Maestrale, il pentito Giampà: «Mi chiesero di uccidere il boss di Mileto». E su Ascone (U’ Pinnularu): «Vendeva armi e droga»
Deposizione del collaboratore di giustizia nel corso del processo in svolgimento nell’aula bunker di Lamezia. «Avrei dovuto ammazzare Pasquale Pititto mentre era in un bar, ma non mi fidavo di Fortunato Galati e rifiutai»
Alle cosche lametine venne chiesto di uccidere Pasquale Pititto per vendicare un altro omicidio che veniva imputato allo stesso Pititto, boss di Mileto, di recente tornato in regime di 41 bis. Lo racconta, nel corso del processo Maestrale, istruito dalla Dda di Catanzaro contro la ‘ndrangheta vibonese, il collaboratore di giustizia Giuseppe Giampà ex reggente dell’omonima cosca di Lamezia Terme. I legami tra i Giampà e le cosche vibonesi è sempre stato attivo, in particolare con la cosca Mancuso.
La richiesta da parte di Fortunato Galati
«A me venne chiesto di eliminare questo soggetto in sedia a rotelle da Fortunato Galati, il fratello della moglie di mio cugino. Lo ritenevano, infatti, responsabile della morte del padre di Fortunato, quindi una vendetta». L’agguato sarebbe dovuto avvenire mentre la vittima, «che era ai vertici della ‘ndrangheta di Mileto», si recava in un bar di Mileto che frequentava spesso.
Il rifiuto dell’incarico
Ma Giampà rifiutò l’incarico perché racconta che non si fidava di Fortunato Galati perché non lo conosceva e, dopo aver parlato con suo cugino Antonio Stagno, boss della ‘ndrangheta brianzola, anche lui scettico, giunse alla conclusione che non conosceva bene la zona e i mandanti.
«Il problema non era l’omicidio in sé ma la fuga dopo l’agguato, ma non conoscevamo neanche gli eventuali legami familiari».
C’erano poi questioni di carattere diplomatico perché Pititto «era di fatto il suocero di mio cugino». L’ex reggente decise allora non vendicare un omicidio che non li riguardava.
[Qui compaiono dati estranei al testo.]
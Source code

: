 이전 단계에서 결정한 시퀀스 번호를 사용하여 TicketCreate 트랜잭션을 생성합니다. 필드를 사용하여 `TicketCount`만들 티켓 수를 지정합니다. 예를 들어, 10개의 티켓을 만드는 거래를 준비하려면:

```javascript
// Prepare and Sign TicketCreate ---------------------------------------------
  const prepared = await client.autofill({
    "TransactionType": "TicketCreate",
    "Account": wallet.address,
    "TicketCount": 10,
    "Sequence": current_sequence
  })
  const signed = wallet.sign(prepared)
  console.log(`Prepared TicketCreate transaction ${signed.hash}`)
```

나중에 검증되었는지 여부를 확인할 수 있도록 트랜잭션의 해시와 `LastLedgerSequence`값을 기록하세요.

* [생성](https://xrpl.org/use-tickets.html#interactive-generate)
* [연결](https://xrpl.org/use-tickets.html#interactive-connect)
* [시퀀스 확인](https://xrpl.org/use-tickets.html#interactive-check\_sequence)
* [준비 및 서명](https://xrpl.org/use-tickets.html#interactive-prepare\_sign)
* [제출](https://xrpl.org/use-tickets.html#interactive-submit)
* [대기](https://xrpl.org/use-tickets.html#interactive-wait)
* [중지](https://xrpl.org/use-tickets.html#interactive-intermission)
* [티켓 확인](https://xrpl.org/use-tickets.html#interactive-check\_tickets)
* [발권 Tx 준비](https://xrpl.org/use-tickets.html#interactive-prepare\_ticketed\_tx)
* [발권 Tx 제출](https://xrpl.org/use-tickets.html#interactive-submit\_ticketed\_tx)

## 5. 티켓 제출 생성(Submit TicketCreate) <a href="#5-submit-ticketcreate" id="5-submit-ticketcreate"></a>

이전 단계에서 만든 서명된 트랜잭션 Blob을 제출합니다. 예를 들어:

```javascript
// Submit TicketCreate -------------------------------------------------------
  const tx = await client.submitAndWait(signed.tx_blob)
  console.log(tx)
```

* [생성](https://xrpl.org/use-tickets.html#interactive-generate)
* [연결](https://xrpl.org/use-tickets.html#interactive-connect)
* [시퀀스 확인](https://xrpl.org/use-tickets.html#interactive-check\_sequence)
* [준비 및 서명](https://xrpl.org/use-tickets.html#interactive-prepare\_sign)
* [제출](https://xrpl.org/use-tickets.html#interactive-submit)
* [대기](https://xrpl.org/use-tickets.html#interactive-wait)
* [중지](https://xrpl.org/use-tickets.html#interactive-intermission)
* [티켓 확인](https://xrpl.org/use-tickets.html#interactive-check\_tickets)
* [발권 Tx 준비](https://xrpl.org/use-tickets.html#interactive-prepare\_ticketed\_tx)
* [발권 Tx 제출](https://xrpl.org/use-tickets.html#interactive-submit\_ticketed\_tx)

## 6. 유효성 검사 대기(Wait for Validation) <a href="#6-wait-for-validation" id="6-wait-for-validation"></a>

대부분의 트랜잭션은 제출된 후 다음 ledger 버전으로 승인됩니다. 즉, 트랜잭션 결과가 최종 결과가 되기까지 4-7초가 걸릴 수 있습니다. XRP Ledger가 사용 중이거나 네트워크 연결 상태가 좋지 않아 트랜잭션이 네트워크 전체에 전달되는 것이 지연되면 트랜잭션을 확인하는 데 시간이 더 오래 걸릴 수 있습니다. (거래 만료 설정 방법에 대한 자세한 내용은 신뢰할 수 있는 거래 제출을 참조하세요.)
Ascone e i bidoni con armi e droga
Giuseppe Giampà racconta che la sua cosca faceva riferimento a Luigi Mancuso «come persona da stimare» ma della cosca conosceva anche, dice, Cuturello e Salvatore Ascone, detto U’ Pinnularu, con il quale aveva frequenti contatti per il traffico di droga e armi.
Giampà racconta che a casa di Ascone, «nelle campagne di Limbadi» c’erano dei bidoni nei quali veniva occultato il materiale e che l’imputato Ascone, accusato di essere elemento importante all’interno della cosca Mancuso, aveva anche una stalla nella quale andava a prendere la droga. Ma non solo. Il collaboratore riferisce che «Ascone aveva un sacco di armi. Da lui ho comprato anche un kalashnikov, tre pistole e altro. Poi svariati chili di cocaina, eroina… di tutto. Venivano anche famiglie della Ionica che compravano droga da lui quando non ce n’era da loro».
A presentare Ascone e Giampà è stato, dice il collaboratore, «mio cugino Antoni Stagno. Visto che sapeva che io cercavo un fornitore me lo presentò e io poi mi rifornivo da lui».